Di sisi lain muncul seorang laki-laki pendekar berpakaian serba hitam yang sedang marah dan mencari musuhnya. Hingga kemudian muncul seorang pria yang diketahui sebagai orang berpengaruh di bidang perfilman, dengan jas dan gaya perlentenya sokmengatur peredaran film bioskop dan memiliki sifat mesum terhadap kaum hawa. Inilah pagelaran In Situ #1 Permata.

Mereka yang sengaja ditampilkan secara bersamaan dan silih berganti ini tak lepas dari perwujudan pemain Kalanari Theatre Movement terhadap kondisi perfilman yang menimpa bioskop terdahulu khususnya di Yogyakarta. Alur utama In Situ #1 Permata sendiri berkisar pada tokoh bernama Permata, seorang perempuan yang pernah menjadi primadona pada masa 1970–1980-an.

Dia merupakan seorang bintang film, perempuan panggilan kelas elite dan praktisi klenik, dengan berjibun penggemar dan penghujat di seantero negeri. Seiring bertambahnya usia, kini Permata sendirian di usia yang renta dan dengan post power syndrome yang akut, nyaris seperti zombi.

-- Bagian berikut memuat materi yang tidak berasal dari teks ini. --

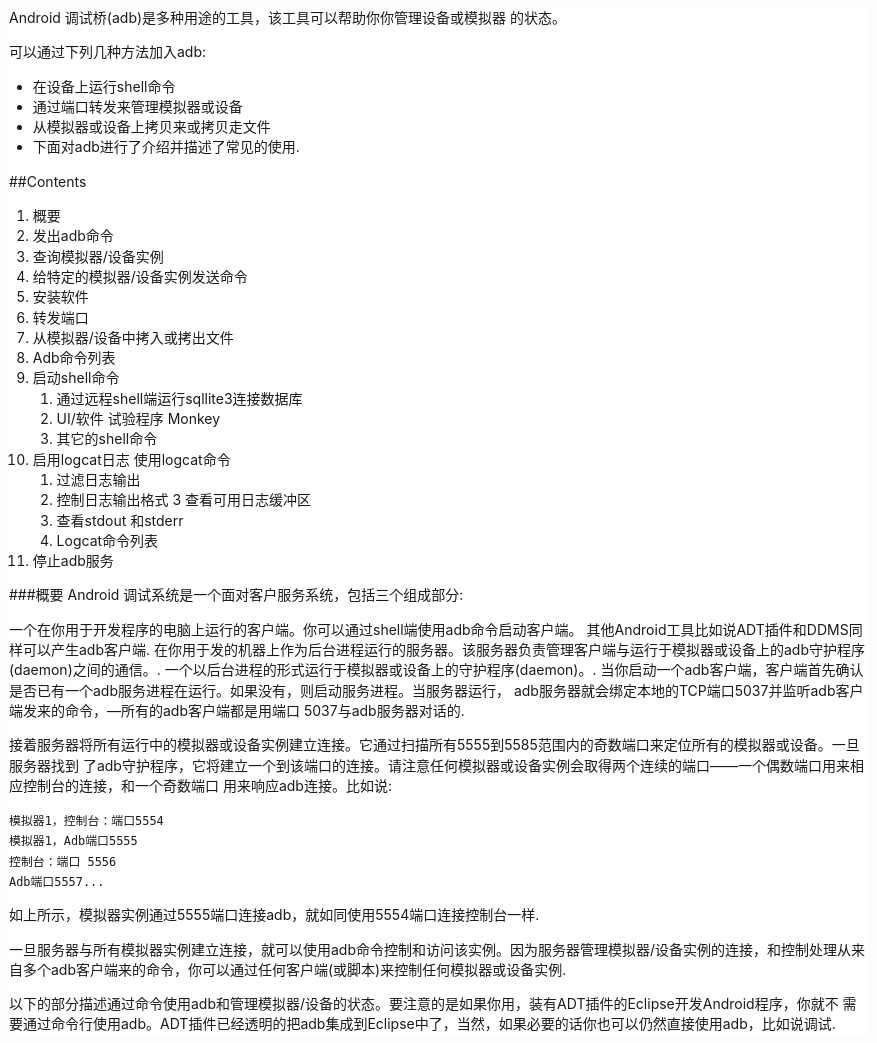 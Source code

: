 Android 调试桥(adb)是多种用途的工具，该工具可以帮助你你管理设备或模拟器 的状态。

可以通过下列几种方法加入adb:

- 在设备上运行shell命令
- 通过端口转发来管理模拟器或设备
- 从模拟器或设备上拷贝来或拷贝走文件
- 下面对adb进行了介绍并描述了常见的使用.

##Contents
1. 概要
2. 发出adb命令
3. 查询模拟器/设备实例
4. 给特定的模拟器/设备实例发送命令
5. 安装软件
6. 转发端口
7. 从模拟器/设备中拷入或拷出文件
8. Adb命令列表
9. 启动shell命令
	1. 通过远程shell端运行sqllite3连接数据库
	2. UI/软件 试验程序 Monkey
	3. 其它的shell命令
10. 启用logcat日志
 使用logcat命令
	1. 过滤日志输出
	2. 控制日志输出格式
	3 查看可用日志缓冲区
	4. 查看stdout 和stderr
	5. Logcat命令列表
11. 停止adb服务

###概要
Android 调试系统是一个面对客户服务系统，包括三个组成部分:

一个在你用于开发程序的电脑上运行的客户端。你可以通过shell端使用adb命令启动客户端。 其他Android工具比如说ADT插件和DDMS同样可以产生adb客户端.
在你用于发的机器上作为后台进程运行的服务器。该服务器负责管理客户端与运行于模拟器或设备上的adb守护程序(daemon)之间的通信。.
一个以后台进程的形式运行于模拟器或设备上的守护程序(daemon)。.
当你启动一个adb客户端，客户端首先确认是否已有一个adb服务进程在运行。如果没有，则启动服务进程。当服务器运行， adb服务器就会绑定本地的TCP端口5037并监听adb客户端发来的命令，—所有的adb客户端都是用端口 5037与adb服务器对话的.

接着服务器将所有运行中的模拟器或设备实例建立连接。它通过扫描所有5555到5585范围内的奇数端口来定位所有的模拟器或设备。一旦服务器找到 了adb守护程序，它将建立一个到该端口的连接。请注意任何模拟器或设备实例会取得两个连续的端口——一个偶数端口用来相应控制台的连接，和一个奇数端口 用来响应adb连接。比如说:
```
模拟器1，控制台：端口5554
模拟器1，Adb端口5555
控制台：端口 5556
Adb端口5557...
```
如上所示，模拟器实例通过5555端口连接adb，就如同使用5554端口连接控制台一样.

一旦服务器与所有模拟器实例建立连接，就可以使用adb命令控制和访问该实例。因为服务器管理模拟器/设备实例的连接，和控制处理从来自多个adb客户端来的命令，你可以通过任何客户端(或脚本)来控制任何模拟器或设备实例.

以下的部分描述通过命令使用adb和管理模拟器/设备的状态。要注意的是如果你用，装有ADT插件的Eclipse开发Android程序，你就不 需要通过命令行使用adb。ADT插件已经透明的把adb集成到Eclipse中了，当然，如果必要的话你也可以仍然直接使用adb，比如说调试.
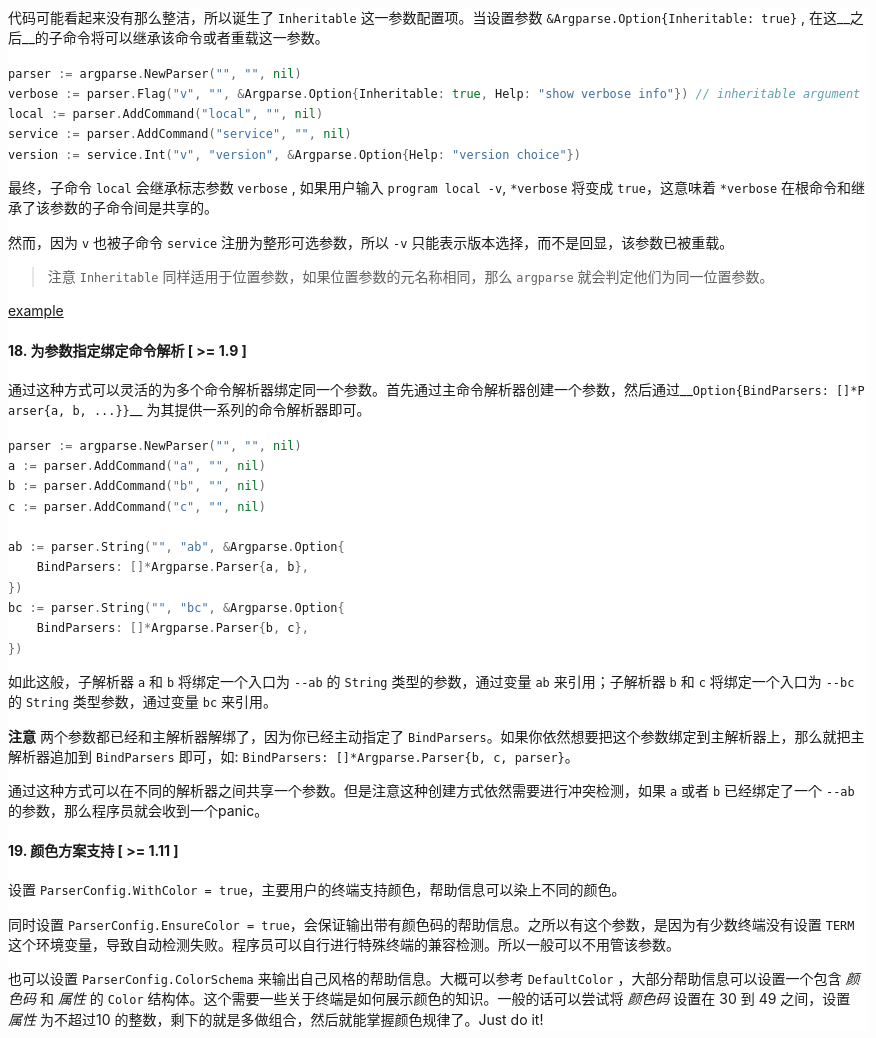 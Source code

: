 代码可能看起来没有那么整洁，所以诞生了 `Inheritable` 这一参数配置项。当设置参数 `&Argparse.Option{Inheritable: true}` , 在这__之后__的子命令将可以继承该命令或者重载这一参数。

```go
parser := argparse.NewParser("", "", nil)
verbose := parser.Flag("v", "", &Argparse.Option{Inheritable: true, Help: "show verbose info"}) // inheritable argument
local := parser.AddCommand("local", "", nil)
service := parser.AddCommand("service", "", nil)
version := service.Int("v", "version", &Argparse.Option{Help: "version choice"})
```

最终，子命令 `local` 会继承标志参数 `verbose` , 如果用户输入 `program local -v`, `*verbose` 将变成 `true`，这意味着 `*verbose` 在根命令和继承了该参数的子命令间是共享的。

然而，因为 `v` 也被子命令 `service` 注册为整形可选参数，所以 `-v` 只能表示版本选择，而不是回显，该参数已被重载。

> 注意 `Inheritable` 同样适用于位置参数，如果位置参数的元名称相同，那么 `argparse` 就会判定他们为同一位置参数。

[example](../examples/inherit/main.go)

#### 18. 为参数指定绑定命令解析 [ >= 1.9 ]

通过这种方式可以灵活的为多个命令解析器绑定同一个参数。首先通过主命令解析器创建一个参数，然后通过__`Option{BindParsers: []*Parser{a, b, ...}}`__ 为其提供一系列的命令解析器即可。

```go
parser := argparse.NewParser("", "", nil)
a := parser.AddCommand("a", "", nil)
b := parser.AddCommand("b", "", nil)
c := parser.AddCommand("c", "", nil)

ab := parser.String("", "ab", &Argparse.Option{
    BindParsers: []*Argparse.Parser{a, b},
})
bc := parser.String("", "bc", &Argparse.Option{
    BindParsers: []*Argparse.Parser{b, c},
})
```

如此这般，子解析器 `a` 和 `b` 将绑定一个入口为 `--ab` 的 `String` 类型的参数，通过变量 `ab` 来引用；子解析器 `b` 和 `c` 将绑定一个入口为 `--bc` 的 `String` 类型参数，通过变量 `bc` 来引用。

__注意__ 两个参数都已经和主解析器解绑了，因为你已经主动指定了 `BindParsers`。如果你依然想要把这个参数绑定到主解析器上，那么就把主解析器追加到 `BindParsers` 即可，如: `BindParsers: []*Argparse.Parser{b, c, parser}`。

通过这种方式可以在不同的解析器之间共享一个参数。但是注意这种创建方式依然需要进行冲突检测，如果 `a` 或者 `b` 已经绑定了一个 `--ab` 的参数，那么程序员就会收到一个panic。

#### 19. 颜色方案支持 [ >= 1.11 ]

设置 `ParserConfig.WithColor = true`，主要用户的终端支持颜色，帮助信息可以染上不同的颜色。

同时设置 `ParserConfig.EnsureColor = true`，会保证输出带有颜色码的帮助信息。之所以有这个参数，是因为有少数终端没有设置 `TERM` 这个环境变量，导致自动检测失败。程序员可以自行进行特殊终端的兼容检测。所以一般可以不用管该参数。

也可以设置 `ParserConfig.ColorSchema` 来输出自己风格的帮助信息。大概可以参考 `DefaultColor` ，大部分帮助信息可以设置一个包含 *颜色码* 和 *属性* 的 `Color` 结构体。这个需要一些关于终端是如何展示颜色的知识。一般的话可以尝试将 *颜色码* 设置在 30 到 49 之间，设置 *属性* 为不超过10 的整数，剩下的就是多做组合，然后就能掌握颜色规律了。Just do it!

Tokoh Permata merupakan personifikasi dari gedung bekas Bioskop Permata yang kini tidak terawat dan mati karena tergerus zaman. Ini pula yang ingin diangkat oleh teater yang memiliki ciri khas, selalu mengeksplorasi ruangruang spesifik. Bukan ruang panggung pertunjukan konvensional.

“Sebenarnya saya coba personifikasikan gedung ini jadi tokoh seorang perempuan bernama Permata. Yang bukan hanya bersumber pada sejarah gedung tapi juga biografi Suzanna. Tokoh tersebut dimainkan untuk bangun karakter tokoh Permata,” ujar Sutradara Ibed Surgana Yuga kepada wartawan seusai pementasan teater di gedung tersebut belum lama ini.

Tak hanya seorang, tiga perwujudan tokoh Permata pun ditampilkan sekaligus di dalamnya. Baik Permata yang merupakan bintang film, perempuan panggilan yang masih muda nan seksi, maupun perempuan praktisi klenik yang sudah renta. Dengan adanya tiga sosok itu, Ibed ingin menunjukkan perbedaan masing-masing sifat tokoh.

Baik itu ketika usia tua, memiliki sisi erotis, sisi horor, maupun sisi menjadi seorang korban nafsu para pria. “Selain memanfaatkan seluruh ruangan yang ada di bioskop, juga ada adegan penonton dan beberapa cuplikan lainnya yang memiliki korelasi di dalamnya. Adegan tumpang tindih juga dirancang seperti itu dengan tabrakan narasi masingmasing adegan.

Seperti di satu sisi ada kiai sedang ceramah sebagai tokoh netral, lalu tokoh cabul, maupun tokoh film,” papar Ibed. Dirinya sengaja menciptakan suasana ironi dan menimbulkan dramatik maupun kejutan bagi penonton. Di sisi lain, kejadian seperti ketidakpuasan penonton, adegan mesum, jumlah penonton sedikit, umum terjadi di bioskop kelas bawah macam Bioskop Permata.

Dia ingin pula menggambarkan kondisi bioskop terdahulu kepada para penonton. “Sebenarnya gedung ini sudah hancur dan kami bersihkan sendiri. Kursi tinggal beberapa saja dan banyak debu di mana-mana sehingga kami bagikan masker kepada penonton,” katanya.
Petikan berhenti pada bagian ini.